Referring to FIGS. 1 and 2, the curved top 32 at the upper edge of the vacuum panel has arcuately shaped corners 36 and 36a and the curved bottom at the lower edge 33 of the vacuum panel has arcuately shaped corners 37 and 37a. The radius of curvature r1 of each of the corners is in the range of about 10 mm to about 12 mm and for one container that was produced, the radius of curvature r1 was 11.28 mm. The large radius of curvature makes the vacuum panels more rigid at their corners and increases the size of the sidewall at the corners of the vacuum panels as compared to a generally rectangular shaped vacuum panel of comparable length and width. That is, because of the relatively large radius of curvature for the corners 37 and 37a, the portions 38a of the column or land area 38 are generally trapezoidal in appearance. Similarly, because of the large radius of curvature for corners 36 and 36a, the portions 38b of the column 38 have the general appearance of an inverted trapezoid. Increasing the radius of the corners reduces the area of the vacuum panel as compared to a comparably sized generally rectangular vacuum panel. The provision of the two raised center portions 41 and 42 renders the vacuum panel more compliant and more responsive to pressure effects, more than compensating for the decrease in the area of the vacuum panel.
Referring to FIGS. 2, 3, 5, 8A and 8B, the panel portions 41 and 42 are generally rectangular in shape and extend along the center of the vacuum panel, oriented vertically within the panel. Each of the panel portions 41 and 42 has a top 46 and four sidewalls 47a-47d which slope inwardly to the back surface 31 of the vacuum panel at an angle of approximately 60 degrees. The upper sidewall 47a of panel portion 41 defines the upper edge 41a of panel portion 41 and merges into the upper connecting portion 43. Similarly, the lower sidewall 47b of panel portion 42 defines the lower edge 42a of panel portion 42 and merges into the lower connecting portion 44. The upper sidewall 47a of panel portion 41 and the lower sidewall 47b of panel portion 42 slope inwardly to the connecting portion 43 at a more shallow angle, such as 54 degrees. The panel portions 41 and 42 are spaced one from the other and from the top edge 32 and bottom edge 33, respectively, of the vacuum panel. The panel portions 41 and 42 at the center of vacuum panel are separated at their adjacent edges by a transverse section 45 which extends the width of the vacuum panel. Although this section 45 is coplanar with the back surface of the vacuum panel, it functions as a rib or cross bar which defines a reinforced region between the two panel portions 41 and 42 and accordingly, is referred to as transverse rib 45.
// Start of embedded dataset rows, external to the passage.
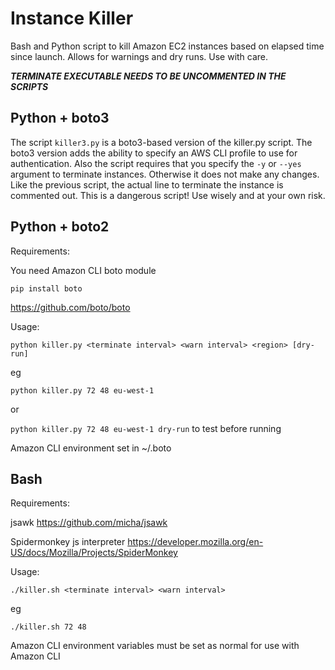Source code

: # Instance Killer

Bash and Python script to kill Amazon EC2 instances based on elapsed time since launch. Allows for warnings and dry runs. Use with care.

***TERMINATE EXECUTABLE NEEDS TO BE UNCOMMENTED IN THE SCRIPTS***

## Python + boto3

The script `killer3.py` is a boto3-based version of the killer.py script. The boto3 version adds the ability to specify an AWS CLI profile to use for authentication. Also the script requires that you specify the `-y` or `--yes` argument to terminate instances. Otherwise it does not make any changes. Like the previous script, the actual line to terminate the instance is commented out. This is a dangerous script! Use wisely and at your own risk.

## Python + boto2

Requirements:

You need Amazon CLI boto module

`pip install boto`

https://github.com/boto/boto

Usage:

`python killer.py <terminate interval> <warn interval> <region> [dry-run]`

eg

`python killer.py 72 48 eu-west-1`

or

`python killer.py 72 48 eu-west-1 dry-run` to test before running

Amazon CLI environment set in ~/.boto



## Bash

Requirements:

jsawk
https://github.com/micha/jsawk

Spidermonkey js interpreter
https://developer.mozilla.org/en-US/docs/Mozilla/Projects/SpiderMonkey

Usage:

`./killer.sh <terminate interval> <warn interval>`

eg

`./killer.sh 72 48`

Amazon CLI environment variables must be set as normal for use with Amazon CLI
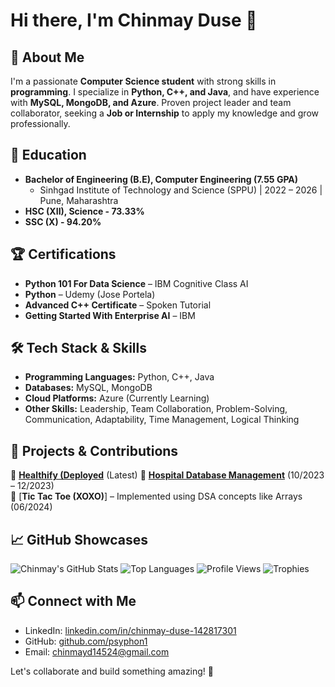 # Hi there, I'm Chinmay Duse 👋

## 🚀 About Me
I'm a passionate **Computer Science student** with strong skills in **programming**. I specialize in **Python, C++, and Java**, and have experience with **MySQL, MongoDB, and Azure**. Proven project leader and team collaborator, seeking a **Job or Internship** to apply my knowledge and grow professionally.

## 💼 Education
- **Bachelor of Engineering (B.E), Computer Engineering (7.55 GPA)**
  - Sinhgad Institute of Technology and Science (SPPU) | 2022 – 2026 | Pune, Maharashtra
- **HSC (XII), Science - 73.33%**
- **SSC (X) - 94.20%**

## 🏆 Certifications
- **Python 101 For Data Science** – IBM Cognitive Class AI
- **Python** – Udemy (Jose Portela)
- **Advanced C++ Certificate** – Spoken Tutorial
- **Getting Started With Enterprise AI** – IBM

## 🛠️ Tech Stack & Skills
- **Programming Languages:** Python, C++, Java
- **Databases:** MySQL, MongoDB
- **Cloud Platforms:** Azure (Currently Learning)
- **Other Skills:** Leadership, Team Collaboration, Problem-Solving, Communication, Adaptability, Time Management, Logical Thinking

## 📌 Projects & Contributions
🔹 [**Healthify (Deployed**](https://healthify-yzfn.onrender.com/) (Latest)
🔹 [**Hospital Database Management**](https://github.com/psyphon1/SE-Project--Hospital_DB) (10/2023 – 12/2023)  
🔹 [**Tic Tac Toe (XOXO)**] – Implemented using DSA concepts like Arrays (06/2024)

## 📈 GitHub Showcases
![Chinmay's GitHub Stats](https://github-readme-stats.vercel.app/api?username=psyphon1&show_icons=true&theme=github_dark)
![Top Languages](https://github-readme-stats.vercel.app/api/top-langs/?username=psyphon1&layout=compact&theme=github_dark)
![Profile Views](https://komarev.com/ghpvc/?username=psyphon1&color=blue)
![Trophies](https://github-profile-trophy.vercel.app/?username=psyphon1&theme=darkhub)

## 📫 Connect with Me
- LinkedIn: [linkedin.com/in/chinmay-duse-142817301](https://linkedin.com/in/chinmay-duse-142817301)
- GitHub: [github.com/psyphon1](https://github.com/psyphon1)
- Email: [chinmayd14524@gmail.com](mailto:chinmayd14524@gmail.com)

Let's collaborate and build something amazing! 🚀
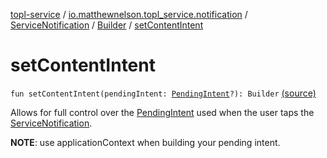 [topl-service](../../../index.md) / [io.matthewnelson.topl_service.notification](../../index.md) / [ServiceNotification](../index.md) / [Builder](index.md) / [setContentIntent](./set-content-intent.md)

# setContentIntent

`fun setContentIntent(pendingIntent: `[`PendingIntent`](https://developer.android.com/reference/android/app/PendingIntent.html)`?): Builder` [(source)](https://github.com/05nelsonm/TorOnionProxyLibrary-Android/blob/master/topl-service/src/main/java/io/matthewnelson/topl_service/notification/ServiceNotification.kt#L225)

Allows for full control over the [PendingIntent](https://developer.android.com/reference/android/app/PendingIntent.html) used when the user taps the
[ServiceNotification](../index.md).

**NOTE**: use applicationContext when building your pending intent.


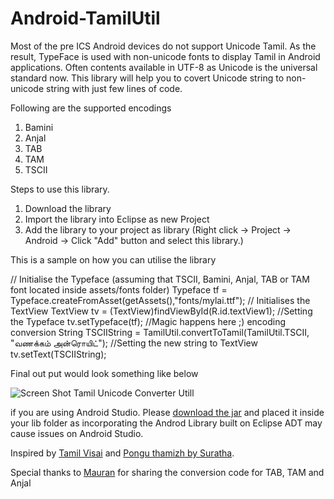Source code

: ﻿Android-TamilUtil
=================

Most of the pre ICS Android devices do not support Unicode Tamil. As the result, TypeFace is used with non-unicode fonts to display Tamil in Android applications. Often contents available in UTF-8 as Unicode is the universal standard now. This library will help you to covert Unicode string to non-unicode string with just few lines of code.

Following are the supported encodings

1. Bamini
2. Anjal
3. TAB
4. TAM
5. TSCII


Steps to use this library.

1. Download the library
2. Import the library into Eclipse as new Project
3. Add the library to your project as library (Right click -> Project -> Android -> Click "Add" button and select this library.)

This is a sample on how you can utilise the library

// Initialise the Typeface (assuming that TSCII, Bamini, Anjal, TAB or TAM font located inside assets/fonts folder)
Typeface tf = Typeface.createFromAsset(getAssets(),"fonts/mylai.ttf");
// Initialises the TextView
TextView tv = (TextView)findViewById(R.id.textView1);
//Setting the Typeface
tv.setTypeface(tf);
//Magic happens here ;) encoding conversion
String TSCIIString = TamilUtil.convertToTamil(TamilUtil.TSCII, "வணக்கம் அன்ரொயிட்");
//Setting the new string to TextView
tv.setText(TSCIIString);

Final out put would look something like below

![Screen Shot Tamil Unicode Converter Utill](https://raw.github.com/mayooresan/Android-TamilUtil/master/ScreenShot.png "Android Tamil")

if you are using Android Studio. Please [download the jar](https://github.com/mayooresan/Android-TamilUtil/blob/master/tamilutillib.jar?raw=true) and placed it inside your lib folder as incorporating the Androd Library built on Eclipse ADT may cause issues on Android Studio.

Inspired by [Tamil Visai](https://github.com/thamizha/android-tamilvisai) and [Pongu thamizh by Suratha](http://www.suratha.com/reader.htm). 

Special thanks to [Mauran](http://mauran.blogspot.com/) for sharing the conversion code for TAB, TAM and Anjal
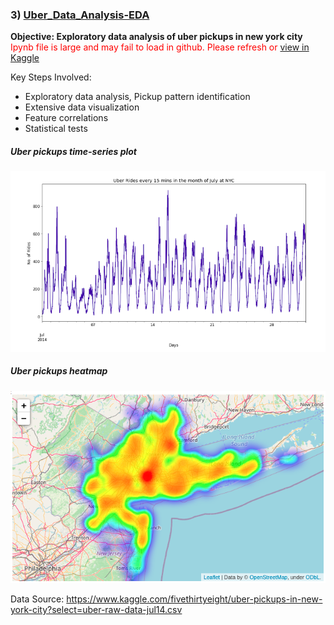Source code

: ### 3) [Uber_Data_Analysis-EDA](https://github.com/holdmygithub/Data-Science/tree/master/Uber_Data_Analysis-EDA "Uber_Data_Analysis-EDA")
**Objective: Exploratory data analysis of uber pickups in new york city**
<span style="color:red">Ipynb file is large and may fail to load in github. Please refresh or [view in Kaggle](https://www.kaggle.com/holdmykaggle/uber-data-analysis)</span>

Key Steps Involved:

- Exploratory data analysis, Pickup pattern identification
- Extensive data visualization
- Feature correlations
- Statistical tests

##### Uber pickups time-series plot
<img src='Images/uber1.png'>


##### Uber pickups heatmap
<img src='Images/uber_heatmap.png'>

Data Source: https://www.kaggle.com/fivethirtyeight/uber-pickups-in-new-york-city?select=uber-raw-data-jul14.csv
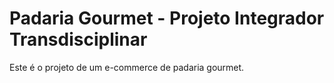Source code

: # Padaria Gourmet - Projeto Integrador Transdisciplinar

Este é o projeto de um e-commerce de padaria gourmet.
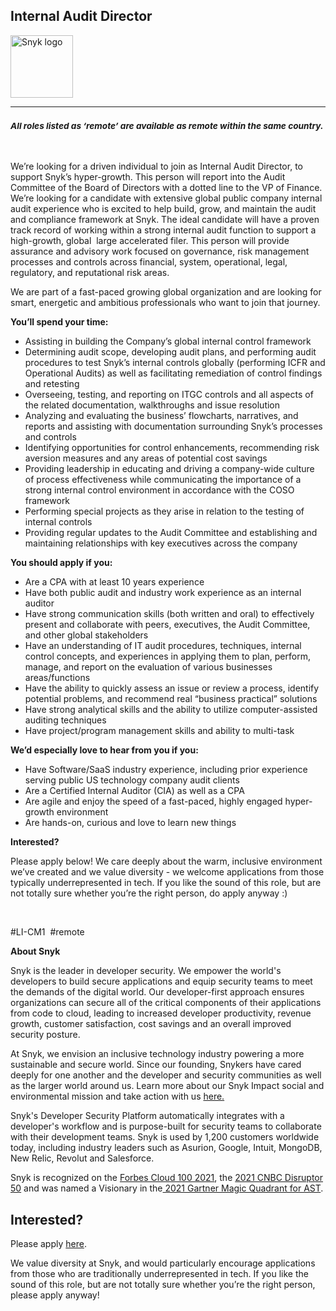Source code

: Internal Audit Director
---

<img src="https://res.cloudinary.com/snyk/image/upload/v1537345894/press-kit/brand/logo-black.png" width="100" alt="Snyk logo" />

<hr>
<h3><em><strong><sub>All roles listed as ‘remote’ are available as remote within the same country.</sub></strong></em></h3>
<p>&nbsp;</p>
<p><span style="font-weight: 400;">We’re looking for a driven individual to join as Internal Audit Director, to support Snyk’s hyper-growth. This person will report into the Audit Committee of the Board of Directors with a dotted line to the VP of Finance. We’re looking for a candidate with extensive global public company internal audit experience who is excited to help build, grow, and maintain the audit and compliance framework at Snyk. The ideal candidate will have a proven track record of working within a strong internal audit function to support a high-growth, global&nbsp; large accelerated filer. This person will provide assurance and advisory work focused on governance, risk management processes and controls across financial, system, operational, legal, regulatory, and reputational risk areas.&nbsp;</span></p>
<p><span style="font-weight: 400;">We are part of a fast-paced growing global organization and are looking for smart, energetic and ambitious professionals who want to join that journey.</span></p>
<p><strong>You’ll spend your time:</strong></p>
<ul>
<li style="font-weight: 400;"><span style="font-weight: 400;">Assisting in building the Company’s global internal control framework</span></li>
<li style="font-weight: 400;"><span style="font-weight: 400;">Determining audit scope, developing audit plans, and performing audit procedures to test Snyk’s internal controls globally (performing ICFR and Operational Audits) as well as facilitating remediation of control findings and retesting&nbsp;</span></li>
<li style="font-weight: 400;"><span style="font-weight: 400;">Overseeing, testing, and reporting on ITGC controls and all aspects of the related documentation, walkthroughs and issue resolution</span></li>
<li style="font-weight: 400;"><span style="font-weight: 400;">Analyzing and evaluating the business’ flowcharts, narratives, and reports and assisting with documentation surrounding Snyk’s processes and controls</span></li>
<li style="font-weight: 400;"><span style="font-weight: 400;">Identifying opportunities for control enhancements, recommending risk aversion measures and any areas of potential cost savings&nbsp;</span></li>
<li style="font-weight: 400;"><span style="font-weight: 400;">Providing leadership in educating and driving a company-wide culture of process effectiveness while communicating the importance of a strong internal control environment in accordance with the COSO framework</span></li>
<li style="font-weight: 400;"><span style="font-weight: 400;">Performing special projects as they arise in relation to the testing of internal controls</span></li>
<li style="font-weight: 400;"><span style="font-weight: 400;">Providing regular updates to the Audit Committee and establishing and maintaining relationships with key executives across the company</span></li>
</ul>
<p><strong>You should apply if you:</strong></p>
<ul>
<li style="font-weight: 400;"><span style="font-weight: 400;">Are a CPA with at least 10 years experience</span></li>
<li style="font-weight: 400;"><span style="font-weight: 400;">Have both public audit and industry work experience as an internal auditor</span></li>
<li style="font-weight: 400;"><span style="font-weight: 400;">Have strong communication skills (both written and oral) to effectively present and collaborate with peers, executives, the Audit Committee, and other global stakeholders</span></li>
<li style="font-weight: 400;"><span style="font-weight: 400;">Have an understanding of IT audit procedures, techniques, internal control concepts, and experiences in applying them to plan, perform, manage, and report on the evaluation of various businesses areas/functions</span></li>
<li style="font-weight: 400;"><span style="font-weight: 400;">Have the ability to quickly assess an issue or review a process, identify potential problems, and recommend real “business practical” solutions</span></li>
<li style="font-weight: 400;"><span style="font-weight: 400;">Have strong analytical skills and the ability to utilize computer-assisted auditing techniques</span></li>
<li style="font-weight: 400;"><span style="font-weight: 400;">Have project/program management skills and ability to multi-task</span></li>
</ul>
<p><strong>We’d especially love to hear from you if you:</strong></p>
<ul>
<li style="font-weight: 400;"><span style="font-weight: 400;">Have Software/SaaS industry experience, including prior experience serving public US technology company audit clients</span></li>
<li style="font-weight: 400;"><span style="font-weight: 400;">Are a Certified Internal Auditor (CIA) as well as a CPA&nbsp;</span></li>
<li style="font-weight: 400;"><span style="font-weight: 400;">Are agile and enjoy the speed of a fast-paced, highly engaged hyper-growth environment</span></li>
<li style="font-weight: 400;"><span style="font-weight: 400;">Are hands-on, curious and love to learn new things</span></li>
</ul>
<p><strong>Interested?</strong></p>
<p><span style="font-weight: 400;">Please apply below! We care deeply about the warm, inclusive environment we’ve created and we value diversity - we welcome applications from those typically underrepresented in tech. If you like the sound of this role, but are not totally sure whether you’re the right person, do apply anyway :)</span></p>
<p>&nbsp;</p>
<p><span style="font-weight: 400;">#LI-CM1&nbsp; #remote</span></p><div class="content-conclusion"><p><strong>About Snyk</strong></p>
<p><span style="font-weight: 400;">Snyk is the leader in developer security. We empower the world's developers to build secure applications and equip security teams to meet the demands of the digital world. Our developer-first approach ensures organizations can secure all of the critical components of their applications from code to cloud, leading to increased developer productivity, revenue growth, customer satisfaction, cost savings and an overall improved security posture.&nbsp;</span></p>
<p><span style="font-weight: 400;">At Snyk, we envision an inclusive technology industry powering a more sustainable and secure world.</span> <span style="font-weight: 400;">Since our founding, Snykers have cared deeply for one another and the developer and security communities as well as the larger world around us. Learn more about our Snyk Impact social and environmental mission and take action with us </span><a href="https://snyk.io/about/snyk-impact/"><span style="font-weight: 400;">here.</span></a></p>
<p><span style="font-weight: 400;">Snyk's Developer Security Platform automatically integrates with a developer's workflow and is purpose-built for security teams to collaborate with their development teams. Snyk is used by 1,200 customers worldwide today, including industry leaders such as Asurion, Google, Intuit, MongoDB, New Relic, Revolut and Salesforce.</span></p>
<p><span style="font-weight: 400;">Snyk is recognized on the </span><a href="https://www.forbes.com/cloud100/#6f24b5ba5f94"><span style="font-weight: 400;">Forbes Cloud 100 2021</span></a><span style="font-weight: 400;">, the </span><a href="https://www.cnbc.com/2021/05/25/these-are-the-2021-cnbc-disruptor-50-companies.html"><span style="font-weight: 400;">2021 CNBC Disruptor 50</span></a><span style="font-weight: 400;"> and was named a Visionary in the</span><a href="https://snyk.io/blog/snyk-visionary-2021-gartner-magic-quadrant-for-ast/"><span style="font-weight: 400;"> 2021 Gartner Magic Quadrant for AST</span></a><span style="font-weight: 400;">.</span></p></div>

Interested?
---

Please apply [here](https://boards.greenhouse.io/snyk/jobs/6356066002#app).

We value diversity at Snyk, and would particularly encourage applications from those who are traditionally underrepresented in tech.
If you like the sound of this role, but are not totally sure whether you’re the right person, please apply anyway!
It has been found that two panel portions are more responsive to vacuum and pressure changes than a single large panel of comparable size, such as panel portion 40' illustrated in FIG. 7. The transverse rib 45 acts as a hinge for the two panel portions 41 and 42, enabling the two panel portions 41 and 42 to flex inwardly about the rib 45 and independently of one another, in such a manner that the outwardly projecting center portion 40 does not collapse inwardly or deform at any region within the center of the panel portion. Referring to FIG. 9, the panel portions 41 and 42 and the connecting portions 43 and 44 of the vacuum panel are shown by solid lines in the at rest position and in phantom under a pressure or vacuum reduction condition. As is illustrated in FIG. 9, in response to a vacuum or pressure reduction condition, the connecting portions 43 and 44 flex slightly inward, moving inwardly the upper edge 41a of panel portion 41 and the lower edge 42b of the panel portion 42. In addition, the adjacent inner edges 41b and 42a of the panel portions 41 and 42, which are connected together by the rib 45, flex inwardly independently of one another, each pivoting about a hinge axis defined by the rib 45.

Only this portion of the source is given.